* bug#71042: 29.3; csv-mode: csv-guess-set-separator chokes on comment lines
@ 2024-05-18 10:14 Marco Emilio Poleggi via Bug reports for GNU Emacs, the Swiss army knife of text editors
2024-07-26 10:07 ` Peder O. Klingenberg
0 siblings, 1 reply; 4+ messages in thread
From: Marco Emilio Poleggi via Bug reports for GNU Emacs, the Swiss army knife of text editors @ 2024-05-18 10:14 UTC (permalink / raw)
To: 71042
[-- Attachment #1.1.1: Type: text/plain, Size: 10658 bytes --]

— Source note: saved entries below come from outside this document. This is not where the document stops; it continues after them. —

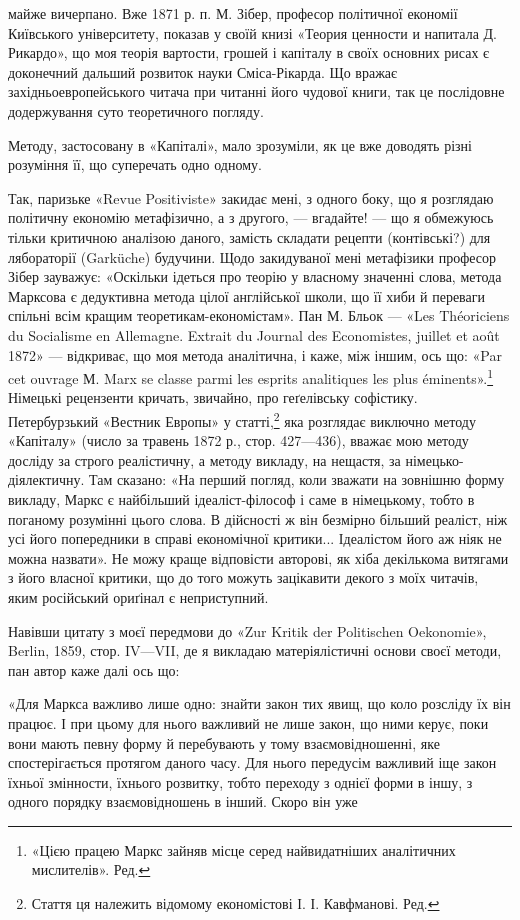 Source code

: майже вичерпано. Вже 1871 р. п. М. Зібер, професор політичної
економії Київського університету, показав у своїй книзі «Теория
ценности и напитала Д. Рикардо», що моя теорія вартости, грошей
і капіталу в своїх основних рисах є доконечний дальший
розвиток науки Сміса-Рікарда. Що вражає західньоевропейського
читача при читанні його чудової книги, так це послідовне
додержування суто теоретичного погляду.

Методу, застосовану в «Капіталі», мало зрозуміли, як це вже
доводять різні розуміння її, що суперечать одно одному.

Так, паризьке «Revue Positiviste» закидає мені, з одного боку,
що я розглядаю політичну економію метафізично, а з другого, —
вгадайте! — що я обмежуюсь тільки критичною аналізою даного,
замість складати рецепти (контівські?) для лябораторії (Garküche)
будучини. Щодо закидуваної мені метафізики професор Зібер зауважує:
«Оскільки ідеться про теорію у власному значенні слова,
метода Марксова є дедуктивна метода цілої англійської школи,
що її хиби й переваги спільні всім кращим теоретикам-економістам».
Пан М. Бльок — «Les Théoriciens du Socialisme en Allemagne.
Extrait du Journal des Economistes, juillet et août 1872» —
відкриває, що моя метода аналітична, і каже, між іншим, ось що:
«Par cet ouvrage М. Marx se classe parmi les esprits analitiques les
plus éminents».\footnote*{
«Цією працею Маркс зайняв місце серед найвидатніших аналітичних
мислителів». Ред.
} Німецькі рецензенти кричать, звичайно, про
геґелівську софістику. Петербурзький «Вестник Европы» у
статті,\footnote*{
Стаття ця належить відомому економістові І. І. Кавфманові. Ред.
} яка розглядає виключно методу «Капіталу» (число за
травень 1872 р., стор. 427—436), вважає мою методу досліду за
строго реалістичну, а методу викладу, на нещастя, за німецько-діялектичну.
Там сказано: «На перший погляд, коли зважати на
зовнішню форму викладу, Маркс є найбільший ідеаліст-філософ
і саме в німецькому, тобто в поганому розумінні цього слова.
В дійсності ж він безмірно більший реаліст, ніж усі його попередники
в справі економічної критики... Ідеалістом його аж ніяк не
можна назвати». Не можу краще відповісти авторові, як хіба
декількома витягами з його власної критики, що до того можуть
зацікавити декого з моїх читачів, яким російський ориґінал є
неприступний.

Навівши цитату з моєї передмови до «Zur Kritik der Politischen
Oekonomie», Berlin, 1859, стор. IV—VII, де я викладаю
матеріялістичні основи своєї методи, пан автор каже далі ось що:

«Для Маркса важливо лише одно: знайти закон тих явищ, що
коло розсліду їх він працює. І при цьому для нього важливий не
лише закон, що ними керує, поки вони мають певну форму й перебувають
у тому взаємовідношенні, яке спостерігається протягом
даного часу. Для нього передусім важливий іще закон їхньої
змінности, їхнього розвитку, тобто переходу з однієї форми в
іншу, з одного порядку взаємовідношень в інший. Скоро він уже
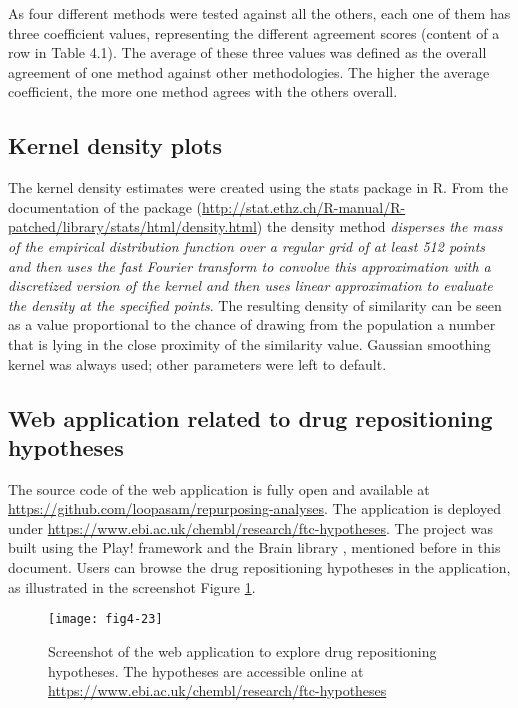 As four different methods were tested against all the others, each one of them has three coefficient values, representing the different agreement scores (content of a row in Table 4.1). The average of these three values was defined as the overall agreement of one method against other methodologies. The higher the average coefficient, the more one method agrees with the others overall.

\subsection{Kernel density plots}
The kernel density estimates were created using the stats package in R. From the documentation of the package (\url{http://stat.ethz.ch/R-manual/R-patched/library/stats/html/density.html}) the density method \emph{disperses the mass of the empirical distribution function over a regular grid of at least 512 points and then uses the fast Fourier transform to convolve this approximation with a discretized version of the kernel and then uses linear approximation to evaluate the density at the specified points}. The resulting density of similarity can be seen as a value proportional to the chance of drawing from the population a number that is lying in the close proximity of the similarity value. Gaussian smoothing kernel was always used; other parameters were left to default.

\subsection{Web application related to drug repositioning hypotheses}
The source code of the web application is fully open and available at \url{https://github.com/loopasam/repurposing-analyses}. The application is deployed under \url{https://www.ebi.ac.uk/chembl/research/ftc-hypotheses}. The project was built using the Play! framework and the Brain library \citep{croset2013brain}, mentioned before in this document. Users can browse the drug repositioning hypotheses in the application, as illustrated in the screenshot Figure \ref{fig4-23}.

\begin{figure}[ht]
    \centering
    \texttt{[image: fig4-23]}
    \caption{Screenshot of the web application to explore drug repositioning hypotheses. The hypotheses are accessible online at \url{https://www.ebi.ac.uk/chembl/research/ftc-hypotheses}}
    \label{fig4-23}
\end{figure}


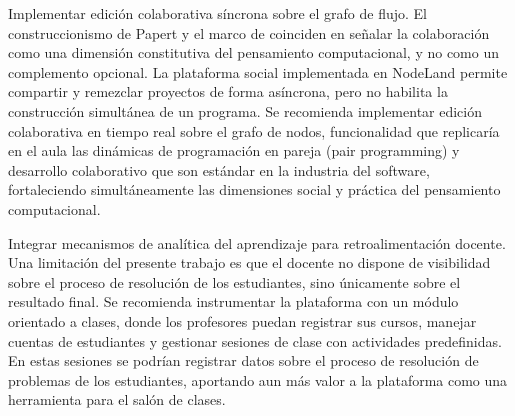 Implementar edición colaborativa síncrona sobre el grafo de flujo. El construccionismo de Papert y el marco de  coinciden en señalar la colaboración como una dimensión constitutiva del pensamiento computacional, y no como un complemento opcional. La plataforma social implementada en NodeLand permite compartir y remezclar proyectos de forma asíncrona, pero no habilita la construcción simultánea de un programa. Se recomienda implementar edición colaborativa en tiempo real sobre el grafo de nodos, funcionalidad que replicaría en el aula las dinámicas de programación en pareja (pair programming) y desarrollo colaborativo que son estándar en la industria del software, fortaleciendo simultáneamente las dimensiones social y práctica del pensamiento computacional.

Integrar mecanismos de analítica del aprendizaje para retroalimentación docente. Una limitación del presente trabajo es que el docente no dispone de visibilidad sobre el proceso de resolución de los estudiantes, sino únicamente sobre el resultado final. Se recomienda instrumentar la plataforma con un módulo orientado a clases, donde los profesores puedan registrar sus cursos, manejar cuentas de estudiantes y gestionar sesiones de clase con actividades predefinidas. En estas sesiones se podrían registrar datos sobre el proceso de resolución de problemas de los estudiantes, aportando aun más valor a la plataforma como una herramienta para el salón de clases.
 
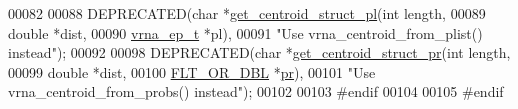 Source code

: \begin{DoxyCode}
00082 
00088 DEPRECATED(\textcolor{keywordtype}{char}  *\hyperlink{centroid_8h_a7dcc64bcefcf682396dd3bbea02416fe}{get\_centroid\_struct\_pl}(\textcolor{keywordtype}{int} length,
00089                               \textcolor{keywordtype}{double} *dist,
00090                               \hyperlink{group__struct__utils_structvrna__elem__prob__s}{vrna\_ep\_t} *pl),
00091           \textcolor{stringliteral}{"Use vrna\_centroid\_from\_plist() instead"});
00092 
00098 DEPRECATED(\textcolor{keywordtype}{char}  *\hyperlink{centroid_8h_ac92486ce514677256f4a832dc518759c}{get\_centroid\_struct\_pr}(\textcolor{keywordtype}{int} length,
00099                               \textcolor{keywordtype}{double} *dist,
00100                               \hyperlink{group__data__structures_ga31125aeace516926bf7f251f759b6126}{FLT\_OR\_DBL} *\hyperlink{fold__vars_8h_ac98ec419070aee6831b44e5c700f090f}{pr}),
00101           \textcolor{stringliteral}{"Use vrna\_centroid\_from\_probs() instead"});
00102 
00103 \textcolor{preprocessor}{#endif}
00104 
00105 \textcolor{preprocessor}{#endif}
\end{DoxyCode}
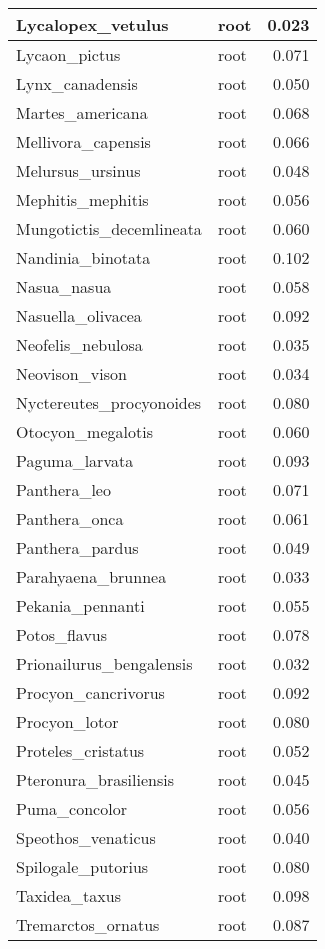 \begin{table}
\begin{tabular}[t]{l|l|r}
\hline
Lycalopex\_vetulus & root & 0.023\\
\hline
Lycaon\_pictus & root & 0.071\\
\hline
Lynx\_canadensis & root & 0.050\\
\hline
Martes\_americana & root & 0.068\\
\hline
Mellivora\_capensis & root & 0.066\\
\hline
Melursus\_ursinus & root & 0.048\\
\hline
Mephitis\_mephitis & root & 0.056\\
\hline
Mungotictis\_decemlineata & root & 0.060\\
\hline
Nandinia\_binotata & root & 0.102\\
\hline
Nasua\_nasua & root & 0.058\\
\hline
Nasuella\_olivacea & root & 0.092\\
\hline
Neofelis\_nebulosa & root & 0.035\\
\hline
Neovison\_vison & root & 0.034\\
\hline
Nyctereutes\_procyonoides & root & 0.080\\
\hline
Otocyon\_megalotis & root & 0.060\\
\hline
Paguma\_larvata & root & 0.093\\
\hline
Panthera\_leo & root & 0.071\\
\hline
Panthera\_onca & root & 0.061\\
\hline
Panthera\_pardus & root & 0.049\\
\hline
Parahyaena\_brunnea & root & 0.033\\
\hline
Pekania\_pennanti & root & 0.055\\
\hline
Potos\_flavus & root & 0.078\\
\hline
Prionailurus\_bengalensis & root & 0.032\\
\hline
Procyon\_cancrivorus & root & 0.092\\
\hline
Procyon\_lotor & root & 0.080\\
\hline
Proteles\_cristatus & root & 0.052\\
\hline
Pteronura\_brasiliensis & root & 0.045\\
\hline
Puma\_concolor & root & 0.056\\
\hline
Speothos\_venaticus & root & 0.040\\
\hline
Spilogale\_putorius & root & 0.080\\
\hline
Taxidea\_taxus & root & 0.098\\
\hline
Tremarctos\_ornatus & root & 0.087\\

\end{tabular}
\end{table}
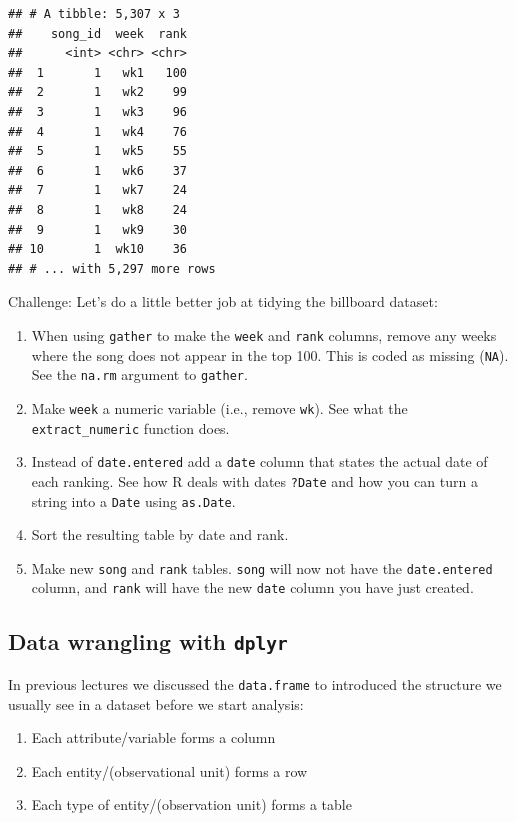 \documentclass[]{article}
\theoremstyle{definition}
\theoremstyle{definition}
\theoremstyle{remark}
\begin{document}
\begin{verbatim}
## # A tibble: 5,307 x 3
##    song_id  week  rank
##      <int> <chr> <chr>
##  1       1   wk1   100
##  2       1   wk2    99
##  3       1   wk3    96
##  4       1   wk4    76
##  5       1   wk5    55
##  6       1   wk6    37
##  7       1   wk7    24
##  8       1   wk8    24
##  9       1   wk9    30
## 10       1  wk10    36
## # ... with 5,297 more rows
\end{verbatim}

Challenge: Let's do a little better job at tidying the billboard
dataset:

\begin{enumerate}
\def\labelenumi{\arabic{enumi}.}
\itemsep1pt\parskip0pt
\item
  When using \texttt{gather} to make the \texttt{week} and \texttt{rank}
  columns, remove any weeks where the song does not appear in the top
  100. This is coded as missing (\texttt{NA}). See the \texttt{na.rm}
  argument to \texttt{gather}.\\
\item
  Make \texttt{week} a numeric variable (i.e., remove \texttt{wk}). See
  what the \texttt{extract\_numeric} function does.\\
\item
  Instead of \texttt{date.entered} add a \texttt{date} column that
  states the actual date of each ranking. See how R deals with dates
  \texttt{?Date} and how you can turn a string into a \texttt{Date}
  using \texttt{as.Date}.\\
\item
  Sort the resulting table by date and rank.
\item
  Make new \texttt{song} and \texttt{rank} tables. \texttt{song} will
  now not have the \texttt{date.entered} column, and \texttt{rank} will
  have the new \texttt{date} column you have just created.
\end{enumerate}

\subsection{\texorpdfstring{Data wrangling with
\texttt{dplyr}}{Data wrangling with dplyr}}\label{data-wrangling-with-dplyr}

In previous lectures we discussed the \texttt{data.frame} to introduced
the structure we usually see in a dataset before we start analysis:

\begin{enumerate}
\def\labelenumi{\arabic{enumi}.}
\itemsep1pt\parskip0pt
\item
  Each attribute/variable forms a column
\item
  Each entity/(observational unit) forms a row
\item
  Each type of entity/(observation unit) forms a table
\end{enumerate}
\end{document}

Comment lines seem well supported by csv-mode. However, function
`csv-guess-set-separator` has troubles with them.
Visit this input file:
-------------------------8<-----------------------
$ cat >csv-test.csv <<EOF
###
###
Foo;Bar;Quux
123;456;blah, blah
EOF
------------------------->8-----------------------
With no special settings, the default comma (',') separator is
detected.
Now, issue `M-x csv-guess-set-separator`: I'd expect that the effective
semicolon (';') separator is detected. But it's not and instead the hash
('#') is detected, as confirmed by `C-h v csv-separators`.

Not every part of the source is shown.